BoP wins first BES debt case
A court has agreed with the Bank of Portugal that channelling toxic debts inherited by Novo Banco from BES, a bank that collapsed in 2014, to a BES ‘bad’ bank in 2015 was the right thing to do.
It is yet another legal victory for the Portuguese credit sector supervisor over the toxic inheritance of soured loans.
The Porto Administrative and Fiscal Court found in favour of the Bank of Portugal over a lawsuit from a private investor from the north of Portugal who requested the invalidity or annulment of a decision made by the Bank of Portugal’s administrative board of directors which redirected around €2Bn in senior shares from Novo Banco to BES ‘bad’ bank which had been created to hold all the NPL and other toxic assets inherited from the collapse of the Banco Espírito Santo banking empire in 2014.
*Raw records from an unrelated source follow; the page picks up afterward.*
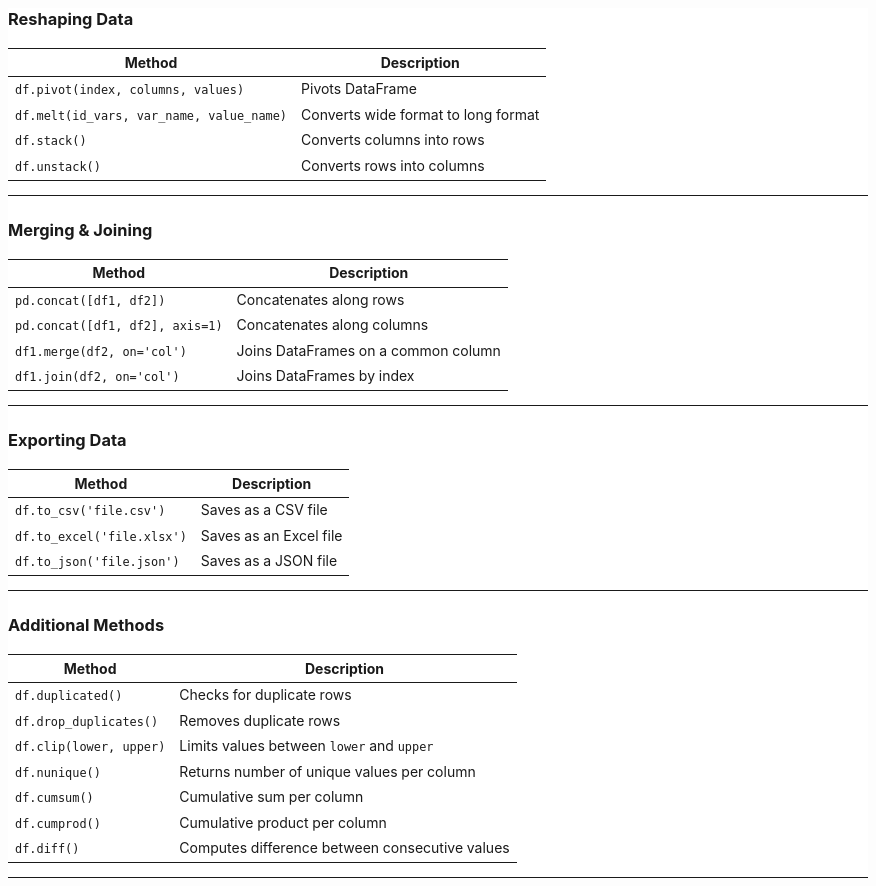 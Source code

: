 ### **Reshaping Data**  

| Method | Description |  
|--------|-------------|  
| `df.pivot(index, columns, values)` | Pivots DataFrame |  
| `df.melt(id_vars, var_name, value_name)` | Converts wide format to long format |  
| `df.stack()` | Converts columns into rows |  
| `df.unstack()` | Converts rows into columns |  

---

### **Merging & Joining**  

| Method | Description |  
|--------|-------------|  
| `pd.concat([df1, df2])` | Concatenates along rows |  
| `pd.concat([df1, df2], axis=1)` | Concatenates along columns |  
| `df1.merge(df2, on='col')` | Joins DataFrames on a common column |  
| `df1.join(df2, on='col')` | Joins DataFrames by index |  

---

### **Exporting Data**  

| Method | Description |  
|--------|-------------|  
| `df.to_csv('file.csv')` | Saves as a CSV file |  
| `df.to_excel('file.xlsx')` | Saves as an Excel file |  
| `df.to_json('file.json')` | Saves as a JSON file |  

---

### **Additional Methods**  

| Method | Description |  
|--------|-------------|  
| `df.duplicated()` | Checks for duplicate rows |  
| `df.drop_duplicates()` | Removes duplicate rows |  
| `df.clip(lower, upper)` | Limits values between `lower` and `upper` |  
| `df.nunique()` | Returns number of unique values per column |  
| `df.cumsum()` | Cumulative sum per column |  
| `df.cumprod()` | Cumulative product per column |  
| `df.diff()` | Computes difference between consecutive values |  

--- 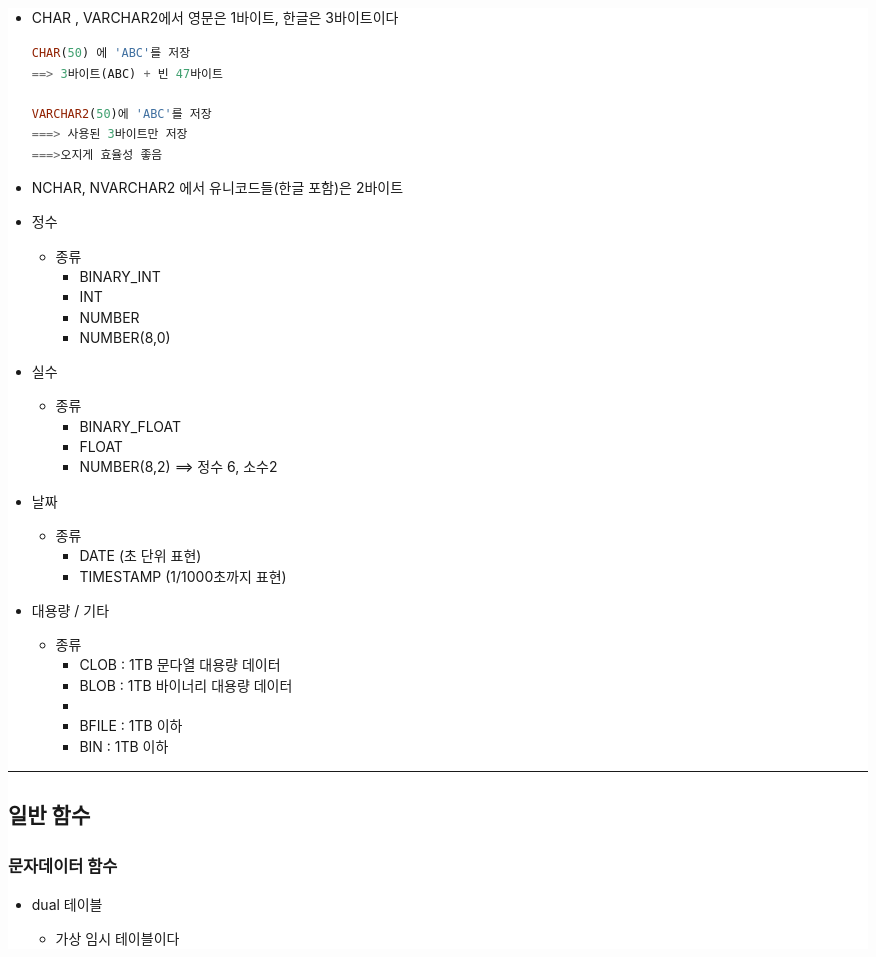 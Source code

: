   - CHAR , VARCHAR2에서 영문은 1바이트, 한글은 3바이트이다

    ```sql
    CHAR(50) 에 'ABC'를 저장
    ==> 3바이트(ABC) + 빈 47바이트
    
    VARCHAR2(50)에 'ABC'를 저장
    ===> 사용된 3바이트만 저장 
    ===>오지게 효율성 좋음
    ```

  - NCHAR, NVARCHAR2 에서 유니코드들(한글 포함)은 2바이트



- 정수 
  - 종류
    - BINARY_INT
    - INT
    - NUMBER
    - NUMBER(8,0)



- 실수
  - 종류
    - BINARY_FLOAT
    - FLOAT
    - NUMBER(8,2) ==> 정수 6, 소수2



- 날짜
  - 종류
    - DATE (초 단위 표현)
    - TIMESTAMP (1/1000초까지 표현)



- 대용량 / 기타
  - 종류
    - CLOB : 1TB 문다열 대용량 데이터
    - BLOB : 1TB 바이너리 대용량 데이터
    - 
    - BFILE : 1TB 이하
    - BIN : 1TB 이하

---



## 일반 함수

### 문자데이터 함수

- dual 테이블 

  - 가상 임시 테이블이다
The shares were passed to ‘bad’ BES ON 29 December, 2015. The transfer of this debt, considered to be of a lesser risk, was done to rebalance the books at Novo Banco at a time when the bank could not receive any further fresh capital injections.
But the toxic assets in the BES ‘bad’ bank were considered much harder to recover. This transfer of debts to a ‘bad’ bank had been contested from the start by a huge number of investors, including funds, and large investors such as Goldman Sachs, Pimco and Blackrock, which have accused the BoP of having blatantly violated legal dispositions and fundamental judicial principles enshrined in Portuguese and European Union law.
The news was reported by the newspaper Expresso which points out that this is the first legal decision of many cases against the transfer of €2Bn in shares which was decided by the Bank of Portugal in 2015.
The investor in the North, says they lost €400,000 because of the decision and called for the decision to be annulled or declared invalid by the BoP’s administrative board.
A bad bank is a bank set up to buy the bad loans and other illiquid holdings of another financial institution. The entity holding significant nonperforming assets (in this case Novo Banco) sold these holdings to the bad bank (BES) at market price. By transferring such assets to the bad bank, the original institution can clear its balance sheet—although it will still be forced to take write-downs.